- The Washington Times - Monday, March 24, 2003

LONDON, March 24 (UPI) — Iraq's President Saddam Hussein was back on the air Monday morning, dissipating wild rumors of his demise. This time there were no doubts that it was indeed Saddam addressing his people on state-run Iraqi television, which was picked up by Western channels and broadcast the world over.

In his second televised address since the start of the war, it was further obvious that this message was taped well after the start of the Anglo-American offensive aimed to oust him from power. The U.S.-led invasion of Iraq began last Thursday.

Unlike his first speech that left many doubts whether it was in fact Saddam or one of the many body doubles he is often reported to use, observers this time seemed unanimous that it was well the Iraqi president.

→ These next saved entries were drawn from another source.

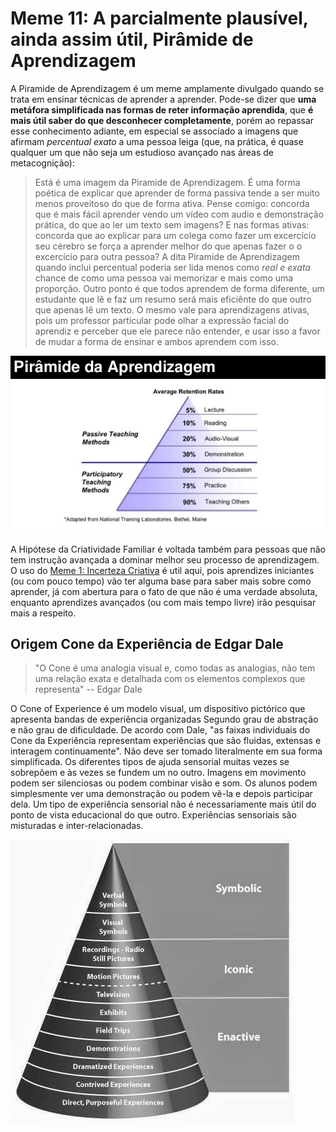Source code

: # Meme 11: A parcialmente plausível, ainda assim útil, Pirâmide de Aprendizagem
A Piramide de Aprendizagem é um meme amplamente divulgado quando se trata em
ensinar técnicas de aprender a aprender. Pode-se dizer que **uma metáfora
simplificada nas formas de reter informação aprendida**, que **é mais útil saber
do que desconhecer completamente**, porém ao repassar esse conhecimento adiante,
em especial se associado a imagens que afirmam _percentual exato_ a uma pessoa
leiga (que, na prática, é quase qualquer um que não seja um estudioso avançado
nas áreas de metacognição):

> Está é uma imagem da Piramide de Aprendizagem. É uma forma poética de explicar
> que aprender de forma passiva tende a ser muito menos proveitoso do que de
> forma ativa. Pense comigo: concorda que é mais fácil aprender vendo um vídeo
> com audio e demonstração prática, do que ao ler um texto sem imagens? E nas
> formas ativas: concorda que ao explicar para um colega como fazer um
> excercício seu cérebro se força a aprender melhor do que apenas fazer o
> o excercício para outra pessoa? A dita Piramide de Aprendizagem quando
> inclui percentual poderia ser lida menos como _real e exata_ chance de
> como uma pessoa vai memorizar e mais como uma proporção. Outro ponto é que
> todos aprendem de forma diferente, um estudante que lê e faz um resumo
> será mais eficiênte do que outro que apenas lê um texto. O mesmo vale para
> aprendizagens ativas, pois um professor particular pode olhar a expressão
> facial do aprendiz e perceber que ele parece não entender, e usar isso a favor
> de mudar a forma de ensinar e ambos aprendem com isso.

![Piramide de Aprendizagem](piramide-da-aprendizagem.jpg)

A Hipótese da Criatividade Familiar é voltada também para pessoas que não tem
instrução avançada a dominar melhor seu processo de aprendizagem. O uso do
[Meme 1: Incerteza Criativa](../1/incerteza-criativa.md) é util aqui, pois
aprendizes iniciantes (ou com pouco tempo) vão ter alguma base para saber mais
sobre como aprender, já com abertura para o fato de que não é uma verdade
absoluta, enquanto aprendizes avançados (ou com mais tempo livre) irão pesquisar
mais a respeito.

## Origem Cone da Experiência de Edgar Dale

> "O Cone é uma analogia visual e, como todas as analogias, não tem uma relação
> exata e detalhada com os elementos complexos que representa"
> -- Edgar Dale

 O Cone of Experience é um modelo visual, um dispositivo pictórico que apresenta
 bandas de experiência organizadas Segundo grau de abstração e não grau de
 dificuldade. De acordo com Dale, "as faixas individuais do Cone da Experiência
 representam experiências que são fluidas, extensas e interagem continuamente".
 Não deve ser tomado literalmente em sua forma simplificada. Os diferentes
 tipos de ajuda sensorial muitas vezes se sobrepõem e às vezes se fundem um
 no outro. Imagens em movimento podem ser silenciosas ou podem combinar visão e
 som. Os alunos podem simplesmente ver uma demonstração ou podem vê-la e depois
 participar dela. Um tipo de experiência sensorial não é necessariamente mais
 útil do ponto de vista educacional do que outro. Experiências sensoriais são
 misturadas e inter-relacionadas.

![Cone da Experiência de Edgar Dale](edgar-dale-cone.jpg)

There were also questions whether the first speech had been pre-taped as a precaution by Saddam, in case something happened to him during the first days of the war. The first speech was vague and made no direct references to the developing situation. However, this time the Iraqi strongman mentioned the battle of Umm Qasr, the port city in southern Iraq where coalition forces met stiff Iraqi resistance, proving that this address could be no older than a few days, at most.

Wearing his military-styled Baath Party uniform, Saddam also read off names of several "heroic deeds" carried out by Iraqi soldiers who he said put up stiff resistance "against the enemies of God and humanity."

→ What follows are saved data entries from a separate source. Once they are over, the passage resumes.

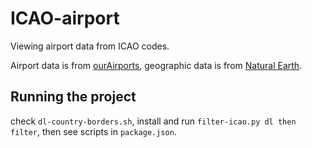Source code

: # ICAO-airport

Viewing airport data from ICAO codes.

Airport data is from [ourAirports](http://ourairports.com/data/), geographic data is from [Natural Earth](http://www.naturalearthdata.com/).

## Running the project

check `dl-country-borders.sh`, install and run `filter-icao.py dl then filter`, then see scripts in `package.json`.
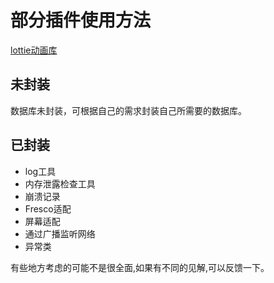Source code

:# 部分插件使用方法 #
[lottie动画库](http://airbnb.io/lottie/#/android?id=sample-app "lottie动画库")	

## 未封装 ##

数据库未封装，可根据自己的需求封装自己所需要的数据库。

## 已封装 ##
- log工具
- 内存泄露检查工具
- 崩溃记录
- Fresco适配
- 屏幕适配
- 通过广播监听网络
- 异常类



有些地方考虑的可能不是很全面,如果有不同的见解,可以反馈一下。



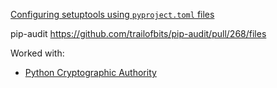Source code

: 


[Configuring setuptools using  `pyproject.toml`  files](https://setuptools.pypa.io/en/latest/userguide/pyproject_config.html)

pip-audit https://github.com/trailofbits/pip-audit/pull/268/files

Worked with:
- [Python Cryptographic Authority](https://github.com/pyca)
<!--stackedit_data:
eyJoaXN0b3J5IjpbNjc5NzI1NDc1XX0=
-->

Saddam told his people, "when evil comes to us armed with the sword of destruction," to "hit them and strike them." Saddam told his countrymen that the coalition forces "have underestimated the Iraqis."

The speech, obviously recorded in a makeshift studio, showed a plain white sheet as backdrop with an Iraqi flag standing to one side. It was not the usual chic palatial dcor of his pre-war speeches.

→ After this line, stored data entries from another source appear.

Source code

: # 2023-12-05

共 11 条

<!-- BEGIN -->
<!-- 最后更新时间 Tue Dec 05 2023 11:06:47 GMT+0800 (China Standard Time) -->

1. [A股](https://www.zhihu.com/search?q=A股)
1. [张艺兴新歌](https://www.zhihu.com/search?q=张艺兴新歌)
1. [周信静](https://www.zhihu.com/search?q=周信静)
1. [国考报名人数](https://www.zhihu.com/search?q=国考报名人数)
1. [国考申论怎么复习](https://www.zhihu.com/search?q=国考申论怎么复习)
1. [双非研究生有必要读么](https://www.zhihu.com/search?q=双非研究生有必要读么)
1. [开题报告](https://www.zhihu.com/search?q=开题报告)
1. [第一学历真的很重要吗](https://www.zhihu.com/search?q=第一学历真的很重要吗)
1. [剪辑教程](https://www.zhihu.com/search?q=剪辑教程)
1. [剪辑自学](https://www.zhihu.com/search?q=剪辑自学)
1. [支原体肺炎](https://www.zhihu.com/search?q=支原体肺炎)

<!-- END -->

Unlike the previous speech that seemed to have been haphazardly hand-written in a notebook, this time Saddam read from what appeared to be neatly printed white pages. Another important feature worth noting was this time Saddam was not wearing eyeglasses.

Except for once or twice nervously sorting the pages of his speech by tapping them on the desk, Saddam appeared calmer and more composed than in the first speech. But still, it remained unclear as to exactly when this speech was recorded. Saddam made no mention of the capture of American soldiers by Iraqi troops. One woman and four American soldiers captured by Iraqi troops were paraded on Iraqi television on Sunday. This led some observers to believe the speech may have been recorded before that date.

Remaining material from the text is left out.